---------- Records shown

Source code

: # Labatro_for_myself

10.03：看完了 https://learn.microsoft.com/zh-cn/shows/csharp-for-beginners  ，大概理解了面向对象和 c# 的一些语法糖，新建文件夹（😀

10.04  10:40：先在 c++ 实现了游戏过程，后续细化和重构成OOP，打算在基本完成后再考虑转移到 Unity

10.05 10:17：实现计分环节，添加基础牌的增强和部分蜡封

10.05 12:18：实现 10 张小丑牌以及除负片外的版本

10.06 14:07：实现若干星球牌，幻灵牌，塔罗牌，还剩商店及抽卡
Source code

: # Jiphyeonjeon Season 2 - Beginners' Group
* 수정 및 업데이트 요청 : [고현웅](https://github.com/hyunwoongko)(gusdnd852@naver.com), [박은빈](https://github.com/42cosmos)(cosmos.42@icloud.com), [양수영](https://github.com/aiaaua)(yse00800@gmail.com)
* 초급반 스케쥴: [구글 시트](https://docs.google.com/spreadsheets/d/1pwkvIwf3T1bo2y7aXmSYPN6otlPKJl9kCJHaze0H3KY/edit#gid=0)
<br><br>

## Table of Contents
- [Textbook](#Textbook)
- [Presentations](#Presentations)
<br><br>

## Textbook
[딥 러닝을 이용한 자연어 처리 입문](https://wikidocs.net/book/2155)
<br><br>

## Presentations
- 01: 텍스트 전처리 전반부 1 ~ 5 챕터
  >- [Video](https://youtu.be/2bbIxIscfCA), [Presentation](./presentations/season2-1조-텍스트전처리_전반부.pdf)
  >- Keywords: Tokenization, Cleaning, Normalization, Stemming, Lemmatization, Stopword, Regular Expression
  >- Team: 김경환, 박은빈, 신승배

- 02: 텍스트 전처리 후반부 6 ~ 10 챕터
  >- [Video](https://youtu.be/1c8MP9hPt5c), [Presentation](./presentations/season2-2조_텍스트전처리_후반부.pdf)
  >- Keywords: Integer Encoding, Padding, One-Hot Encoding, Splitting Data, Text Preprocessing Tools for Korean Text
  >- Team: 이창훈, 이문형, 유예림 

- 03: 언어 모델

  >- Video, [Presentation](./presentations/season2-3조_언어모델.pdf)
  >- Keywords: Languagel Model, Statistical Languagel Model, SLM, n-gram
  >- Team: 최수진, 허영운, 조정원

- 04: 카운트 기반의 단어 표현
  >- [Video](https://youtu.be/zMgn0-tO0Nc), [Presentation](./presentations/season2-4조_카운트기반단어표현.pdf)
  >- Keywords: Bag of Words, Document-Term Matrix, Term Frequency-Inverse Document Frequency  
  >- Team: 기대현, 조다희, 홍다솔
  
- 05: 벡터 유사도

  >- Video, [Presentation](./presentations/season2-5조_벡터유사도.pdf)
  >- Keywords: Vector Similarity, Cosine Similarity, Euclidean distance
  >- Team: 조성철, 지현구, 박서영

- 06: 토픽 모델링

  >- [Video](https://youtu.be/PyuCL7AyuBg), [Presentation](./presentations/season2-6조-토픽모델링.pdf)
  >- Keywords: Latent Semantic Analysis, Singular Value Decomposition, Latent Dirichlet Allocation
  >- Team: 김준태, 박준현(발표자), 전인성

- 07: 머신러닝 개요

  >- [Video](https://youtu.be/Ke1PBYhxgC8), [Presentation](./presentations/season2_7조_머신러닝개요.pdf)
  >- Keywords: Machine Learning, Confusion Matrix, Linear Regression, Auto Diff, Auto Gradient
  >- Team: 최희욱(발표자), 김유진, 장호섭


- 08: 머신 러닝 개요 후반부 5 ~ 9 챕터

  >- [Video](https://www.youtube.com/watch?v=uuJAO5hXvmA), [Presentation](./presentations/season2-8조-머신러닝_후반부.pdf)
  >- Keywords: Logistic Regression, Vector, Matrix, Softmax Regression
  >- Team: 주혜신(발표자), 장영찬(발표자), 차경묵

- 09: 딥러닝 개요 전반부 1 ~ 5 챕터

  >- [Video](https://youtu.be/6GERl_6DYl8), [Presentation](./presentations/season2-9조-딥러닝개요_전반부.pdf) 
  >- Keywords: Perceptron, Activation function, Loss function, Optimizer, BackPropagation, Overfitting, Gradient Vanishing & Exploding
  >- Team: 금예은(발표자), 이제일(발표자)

--------------------
---------- Records shown

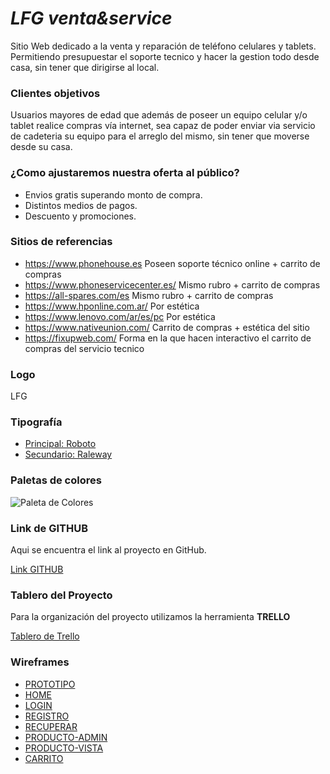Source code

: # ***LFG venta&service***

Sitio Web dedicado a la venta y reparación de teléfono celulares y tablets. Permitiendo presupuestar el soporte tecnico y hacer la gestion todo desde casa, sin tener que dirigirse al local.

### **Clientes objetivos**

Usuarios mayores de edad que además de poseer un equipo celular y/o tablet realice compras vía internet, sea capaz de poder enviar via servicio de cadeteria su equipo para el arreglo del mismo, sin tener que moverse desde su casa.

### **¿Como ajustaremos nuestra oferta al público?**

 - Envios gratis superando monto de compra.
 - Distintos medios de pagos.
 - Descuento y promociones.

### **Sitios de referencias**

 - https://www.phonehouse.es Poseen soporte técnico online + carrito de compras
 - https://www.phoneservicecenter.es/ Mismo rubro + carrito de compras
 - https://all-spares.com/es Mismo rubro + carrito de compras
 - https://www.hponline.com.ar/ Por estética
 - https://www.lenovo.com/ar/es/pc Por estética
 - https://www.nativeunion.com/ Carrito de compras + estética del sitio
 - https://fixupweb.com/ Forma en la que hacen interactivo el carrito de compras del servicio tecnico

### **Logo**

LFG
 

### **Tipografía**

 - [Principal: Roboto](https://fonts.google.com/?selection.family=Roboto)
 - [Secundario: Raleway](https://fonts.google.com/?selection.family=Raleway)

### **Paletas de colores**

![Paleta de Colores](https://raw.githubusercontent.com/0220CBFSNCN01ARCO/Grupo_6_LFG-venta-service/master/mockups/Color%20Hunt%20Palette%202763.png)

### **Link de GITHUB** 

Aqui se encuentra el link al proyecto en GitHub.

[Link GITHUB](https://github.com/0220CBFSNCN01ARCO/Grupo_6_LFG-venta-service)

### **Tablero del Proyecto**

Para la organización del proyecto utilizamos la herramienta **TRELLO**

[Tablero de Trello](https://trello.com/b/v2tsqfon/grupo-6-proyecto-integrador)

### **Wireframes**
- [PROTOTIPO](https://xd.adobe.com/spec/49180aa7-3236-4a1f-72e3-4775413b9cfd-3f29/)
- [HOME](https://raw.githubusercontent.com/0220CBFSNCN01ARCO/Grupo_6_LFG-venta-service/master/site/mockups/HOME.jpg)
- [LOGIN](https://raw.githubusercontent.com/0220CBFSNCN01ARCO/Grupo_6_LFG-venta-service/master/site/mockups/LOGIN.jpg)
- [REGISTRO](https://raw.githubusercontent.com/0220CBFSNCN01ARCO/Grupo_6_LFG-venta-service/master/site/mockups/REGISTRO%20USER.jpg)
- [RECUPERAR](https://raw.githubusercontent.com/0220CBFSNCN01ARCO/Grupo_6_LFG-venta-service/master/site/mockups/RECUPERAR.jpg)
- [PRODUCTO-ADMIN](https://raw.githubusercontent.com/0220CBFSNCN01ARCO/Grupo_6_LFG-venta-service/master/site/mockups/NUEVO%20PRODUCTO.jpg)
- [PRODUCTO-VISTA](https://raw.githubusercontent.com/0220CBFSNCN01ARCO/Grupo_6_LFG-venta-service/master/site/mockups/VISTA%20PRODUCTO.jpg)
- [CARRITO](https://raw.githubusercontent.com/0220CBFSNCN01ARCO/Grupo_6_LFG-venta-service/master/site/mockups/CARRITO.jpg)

--------------------

Copy every line of the data that carries the word "estética".

- **Result of the task**
 - https://www.hponline.com.ar/ Por estética
 - https://www.lenovo.com/ar/es/pc Por estética
 - https://www.nativeunion.com/ Carrito de compras + estética del sitio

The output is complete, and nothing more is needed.